Abstract: The law of private nuisance plays an important role in the occupational safety, health and environmental management. The used of the law of private nuisance to the area of the occupational safety, health and environmental management is largely in reply to the necessity of every each employee to protect his or her rights and interests on the safety health and environment at the work place. The above-mentioned protection, in a way, fit in the International Labour Organisation (ILO) Decent Work Agenda elements. Therefore, this study will examine the used of the law of private nuisance in relation to the occupational safety health and environmental management from Malaysian legal perspectives, identify actions and cases, which deal with the occupational safety, health and environment at the work place. Finally, discuss the law of private nuisance as a tool to protect employees on the safety, health and environment at the work place in Malaysia in accordance to International Labour Organisation (ILO) Decent Work Agenda.

How to cite this article:

Muhammad Rizal Razman, Abdul Samad Hadi, Jamaluddin Md. Jahi, Kadir Arifin, Kadaruddin Aiyub, Azahan Awang, A. Hadi Harman Shah, Ahmad Fariz Mohamed and Shaharuddin Idrus, 2009. The Legal Approach on Occupational Safety, Health and Environmental Management: Focusing on the Law of Private Nuisance and International Labour Organisation (ILO) Decent Work Agenda. International Business Management, 3: 47-53.

INTRODUCTION

Malaysian economic growth in the year 1996-2000 with an average of 4.7% annually surpassed the targeted annual growth of 3.0%. The actual Growth Domestic Product (GDP) between the period of the year 1996-1997 is 8,7% per annum, before having experienced a negative growth at 7.4% in the year 1998. The Malaysian government’s efforts to build up the economic from its downturn (Asian financial crisis) in mid 1998 is successful and as the result the country’s economy growth at 7.2% from 1999-2000. The income per capita that suffered badly in the year 1998 has shown positive tone, by increasing even higher than the amount before the economic crisis to RM 13,359 in 2000. The financial policy, which has been introduced in the year 1998, helps to stimulate the country’s economic growth and at the same time managed to control inflation. In addition, the unemployment rate maintained low as 3.1% (Kadir et al., 2002).

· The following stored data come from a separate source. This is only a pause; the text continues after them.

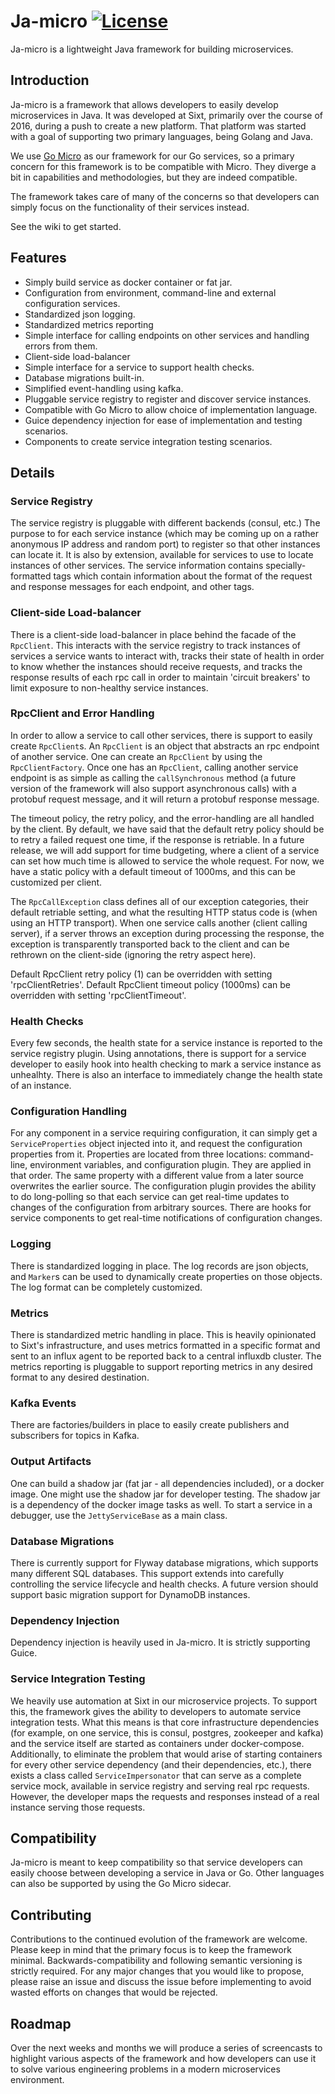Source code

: # Ja-micro [![License](https://img.shields.io/:license-apache-blue.svg)](https://opensource.org/licenses/Apache-2.0) 

Ja-micro is a lightweight Java framework for building microservices.

## Introduction ##

Ja-micro is a framework that allows developers to easily develop microservices in 
Java. It was developed at Sixt, primarily over the course of 2016, during a push to 
create a new platform. That platform was started with a goal of supporting two primary 
languages, being Golang and Java. 

We use [Go Micro](https://github.com/micro) as our framework for our Go services, so a 
primary concern for this framework is to be compatible with Micro. They diverge a bit in 
capabilities and methodologies, but they are indeed compatible. 

The framework takes care of many of the concerns so that developers can simply 
focus on the functionality of their services instead.

See the wiki to get started.

## Features ##

* Simply build service as docker container or fat jar.
* Configuration from environment, command-line and external configuration services.
* Standardized json logging.
* Standardized metrics reporting
* Simple interface for calling endpoints on other services and handling errors from them.
* Client-side load-balancer
* Simple interface for a service to support health checks.
* Database migrations built-in.
* Simplified event-handling using kafka.
* Pluggable service registry to register and discover service instances.
* Compatible with Go Micro to allow choice of implementation language.
* Guice dependency injection for ease of implementation and testing scenarios.
* Components to create service integration testing scenarios.

## Details

### Service Registry ###

The service registry is pluggable with different backends (consul, etc.) The purpose
to for each service instance (which may be coming up on a rather anonymous IP address
and random port) to register so that other instances can locate it. It is also by
extension, available for services to use to locate instances of other services.
The service information contains specially-formatted tags which contain information
about the format of the request and response messages for each endpoint, and other
tags.

### Client-side Load-balancer ###

There is a client-side load-balancer in place behind the facade of the `RpcClient`.
This interacts with the service registry to track instances of services a service wants
to interact with, tracks their state of health in order to know whether the instances
should receive requests, and tracks the response results of each rpc call in order to
maintain 'circuit breakers' to limit exposure to non-healthy service instances.

### RpcClient and Error Handling ###

In order to allow a service to call other services, there is support to easily create `RpcClient`s.
An `RpcClient` is an object that abstracts an rpc endpoint of another service.  One can create an `RpcClient`
by using the `RpcClientFactory`. Once one has an `RpcClient`, calling another service endpoint is as simple
as calling the `callSynchronous` method (a future version of the framework will also
support asynchronous calls) with a protobuf request message, and it will return a protobuf response
message. 

The timeout policy, the retry policy, and the error-handling are all handled by the client. By default,
we have said that the default retry policy should be to retry a failed request one time, if the response is
retriable. In a future release, we will add support for time budgeting, where a client of a service can set
how much time is allowed to service the whole request. For now, we have a static policy
with a default timeout of 1000ms, and this can be customized per client. 

The `RpcCallException` class defines all of
our exception categories, their default retriable setting, and what the resulting HTTP status code is (when using
an HTTP transport). When one service calls another (client calling server), if a server throws an exception
during processing the response, the exception is transparently transported back to the client and can be
rethrown on the client-side (ignoring the retry aspect here).

Default RpcClient retry policy (1) can be overridden with setting 'rpcClientRetries'.
Default RpcClient timeout policy (1000ms) can be overridden with setting 'rpcClientTimeout'.

### Health Checks ###

Every few seconds, the health state for a service instance is reported to the service
registry plugin. Using annotations, there is support for a service developer to easily
hook into health checking to mark a service instance as unhealhty. There is also an
interface to immediately change the health state of an instance.

### Configuration Handling ###

For any component in a service requiring configuration, it can simply get a `ServiceProperties`
object injected into it, and request the configuration properties from it. Properties are
located from three locations: command-line, environment variables, and configuration plugin.
They are applied in that order. The same property with a different value from a later source
overwrites the earlier source. The configuration plugin provides the ability to do long-polling so 
that each service can get real-time updates to changes of the configuration from arbitrary sources. 
There are hooks for service components to get real-time notifications of configuration changes.

### Logging ###

There is standardized logging in place. The log records are json objects, and `Marker`s can
be used to dynamically create properties on those objects. The log format can be completely customized.

### Metrics ###

There is standardized metric handling in place. This is heavily opinionated to Sixt's
infrastructure, and uses metrics formatted in a specific format and sent to an influx agent
to be reported back to a central influxdb cluster.  The metrics reporting is pluggable to 
support reporting metrics in any desired format to any desired destination.

### Kafka Events ###

There are factories/builders in place to easily create publishers and subscribers for
topics in Kafka.

### Output Artifacts ###

One can build a shadow jar (fat jar - all dependencies included), or a docker image. One might
use the shadow jar for developer testing. The shadow jar is a dependency of the docker image
tasks as well. To start a service in a debugger, use the `JettyServiceBase` as a main class.

### Database Migrations ###

There is currently support for Flyway database migrations, which supports many different
SQL databases. This support extends into carefully controlling the service lifecycle
and health checks. A future version should support basic migration support for DynamoDB
instances.

### Dependency Injection ###

Dependency injection is heavily used in Ja-micro. It is strictly supporting Guice.

### Service Integration Testing ###

We heavily use automation at Sixt in our microservice projects. To support this, the framework 
gives the ability to developers to automate service integration tests. What this means is 
that core infrastructure dependencies (for example, on one service, this is consul, 
postgres, zookeeper and kafka) and the
service itself are started as containers under docker-compose. Additionally, to
eliminate the problem that would arise of starting containers for every other service
dependency (and their dependencies, etc.), there exists a class called `ServiceImpersonator`
that can serve as a complete service mock, available in service registry and serving
real rpc requests. However, the developer maps the requests and responses instead
of a real instance serving those requests.

##  Compatibility ##

Ja-micro is meant to keep compatibility so that service developers can easily choose
between developing a service in Java or Go. Other languages can also be supported by
using the Go Micro sidecar.

## Contributing ##

Contributions to the continued evolution of the framework are welcome. Please keep in 
mind that the primary focus is to keep the framework minimal. Backwards-compatibility 
and following semantic versioning is strictly required. For any major changes 
that you would like to propose, please raise an issue and discuss the issue before 
implementing to avoid wasted efforts on changes that would be rejected.

## Roadmap ##

Over the next weeks and months we will produce a series of screencasts to highlight 
various aspects of the framework and how developers can use it to solve various 
engineering problems in a modern microservices environment.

Manufacturing, construction and services has performed extremely well before the economic crisis. Example, the construction sector has been developed rapidly at 13.4% per annum between the period of the year 1996-1997. Unfortunately, the construction sector had shrunk by 23 and 5.6% in 1998 and 1999, respectively. Nevertheless, the actions made by the government managed to help the survival of the said sectors. As the result the said sectors not only contribute to the Malaysian GDP, but also created job opportunities in Malaysia. During the period of the year 1996-1999 the total overall number of workers in all industrial sectors in Malaysia estimated at 8.5 million. However, these sectors need a form of systematic management, especially in controlling the accident problems at workplace. As been reported by SOCSO 1993-1998, total accident is a nightmare to employees. As an example, total fatal accident in 1993 and 1998 are 653 and 1,046 cases, respectively. These figures are critical, if overall total accident and those accidents involving lost of ability are taken into consideration (Kadir and Jamaluddin, 2001; Kadir et al., 2002).

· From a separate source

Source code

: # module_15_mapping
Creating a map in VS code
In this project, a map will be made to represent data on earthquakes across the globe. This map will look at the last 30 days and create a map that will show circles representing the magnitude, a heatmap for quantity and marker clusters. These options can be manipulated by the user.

LAW AND OCCUPATIONAL SAFETY, HEALTH AND ENVIRONMENTAL MANAGEMENT IN MALAYSIA

Based on the above discussion, clearly shown the need of the good occupational safety, health and environmental management at the work place. The occupational safety, health and environmental management can be divided into 2 parts. The first part is the occupational safety, health and environmental management through non-legal approaches and the second part is the occupational safety, health and environmental management through legal means (Jamaluddin, 1993a; Kadir and Jamaluddin, 2001).

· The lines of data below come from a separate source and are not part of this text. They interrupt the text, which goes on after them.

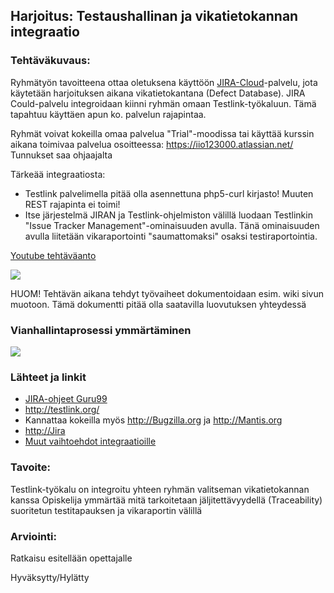 ## Harjoitus:  Testaushallinan ja vikatietokannan integraatio

### Tehtäväkuvaus:

Ryhmätyön tavoitteena ottaa oletuksena käyttöön [JIRA-Cloud](https://www.atlassian.com/try)-palvelu, jota käytetään harjoituksen aikana vikatietokantana (Defect Database).  JIRA Could-palvelu integroidaan kiinni ryhmän omaan Testlink-työkaluun. Tämä tapahtuu käyttäen apun ko. palvelun rajapintaa. 

Ryhmät voivat kokeilla omaa palvelua "Trial"-moodissa tai käyttää kurssin aikana toimivaa palvelua osoitteessa: https://iio123000.atlassian.net/ Tunnukset saa ohjaajalta

Tärkeää integraatiosta:

* Testlink palvelimella pitää olla asennettuna php5-curl kirjasto! Muuten REST rajapinta ei toimi!
* Itse järjestelmä JIRAN ja Testlink-ohjelmiston välillä luodaan Testlinkin "Issue Tracker Management"-ominaisuuden avulla. Tänä ominaisuuden avulla liitetään vikaraportointi "saumattomaksi" osaksi testiraportointia. 

[Youtube tehtäväanto](https://www.youtube.com/watch?v=XX1oiuCnehY)


![](http://i.imgur.com/6aFA684.png)


HUOM! Tehtävän aikana tehdyt työvaiheet dokumentoidaan esim. wiki sivun muotoon. Tämä dokumentti pitää olla saatavilla luovutuksen yhteydessä

### Vianhallintaprosessi ymmärtäminen

![](https://confluence.atlassian.com/jira060/files/370705000/370508797/1/1336008107402/system-workflow.png)


### Lähteet ja linkit

* [JIRA-ohjeet Guru99](http://www.guru99.com/jira-tutorial-a-complete-guide-for-beginners.html)
* http://testlink.org/
* Kannattaa kokeilla myös http://Bugzilla.org ja http://Mantis.org
* [http://Jira ](https://www.atlassian.com/software/jira)
* [Muut vaihtoehdot integraatioille](https://github.com/TestLinkOpenSourceTRMS/testlink-code/tree/testlink_1_9/lib/issuetrackerintegration)


### Tavoite:

Testlink-työkalu on integroitu yhteen ryhmän valitseman vikatietokannan kanssa
Opiskelija ymmärtää mitä tarkoitetaan jäljitettävyydellä (Traceability) suoritetun testitapauksen ja vikaraportin välillä


### Arviointi:

Ratkaisu esitellään opettajalle  

Hyväksytty/Hylätty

The occupational safety, health and environmental management through non-legal approaches can be done through education, research, monitoring, public policies, guidelines and development plans (Jamaluddin, 1993b, 2001; Kadir and Jamaluddin, 2001). On the other hands, the occupational safety, health and environmental management through legal approaches can be classified into two classifications. There are occupational safety, health and environmental management through public law and occupational safety, health and environmental management through private law (Razman and Syahirah, 2001; Razman, 2001, 2002; Kadir et al., 2002).

Law governs the relationship of the individuals with the State and also with one and another. An easy approach to examine how it operates in the legal system is to classify it in the light of its relationships (Beatrix and Wu, 1991). Law may be classified into two parts. There are Public Law and Private Law. Public law governs the relationship between the State and the individual and as for private law, also known as civil law, governs the relationship between an individual and another individual (Beatrix and Wu, 1991).

Both above-mentioned laws play an important role in relation to occupational safety, health and environmental management. The development of the law on occupational safety, health and environmental management is not solely based on public law alone; anyway, private law has also made contribution to serve similar function in protecting the employees while at work. Private law, essentially law of tort, serves as a mechanism to protect employees at work.

Law of tort consist 4 types of areas. There are law of trespass, law of negligence, law of public nuisance and law of private nuisance. As for this study is concerned, this study deals with the law of private nuisance as a tool for occupational safety, health and environmental management in Malaysia.

LAW OF PRIVATE NUISANCE AND OCCUPATIONAL SAFETY, HEALTH AND ENVIRONMENTAL MANAGEMENT IN MALAYSIA

There is no specific statute in Malaysia governs the law of private nuisance. In this situation, when there is no specific statute governs the particular private law, therefore, Civil Law Act, 1956 (Revised 1972) will take place. According to the section 3 of the Civil Law Act, 1956 (Revised 1972) stated that:

Save so far as other provision has been made or may hereafter be made by any written law in force in Malaysia, the Court shall:

In West Malaysia or any part thereof, apply the common law of England and rules of equity as administered in England on the 7th day of April, 1956

In Sabah, apply the common law of England and rules of equity, together statutes of general application, as administered or enforced in England on the 1st day of December, 1951
In Sarawak, apply the common law of England and rules of equity, together statutes of general application, as administered or enforced in England on the 12th day of December, 1949

Provided that said common law, rules of equity and statutes of general application shall be applied so far only as the circumstances of States of Malaysia and their respective inhabitants permits and subject to such qualifications as local circumstances render necessary.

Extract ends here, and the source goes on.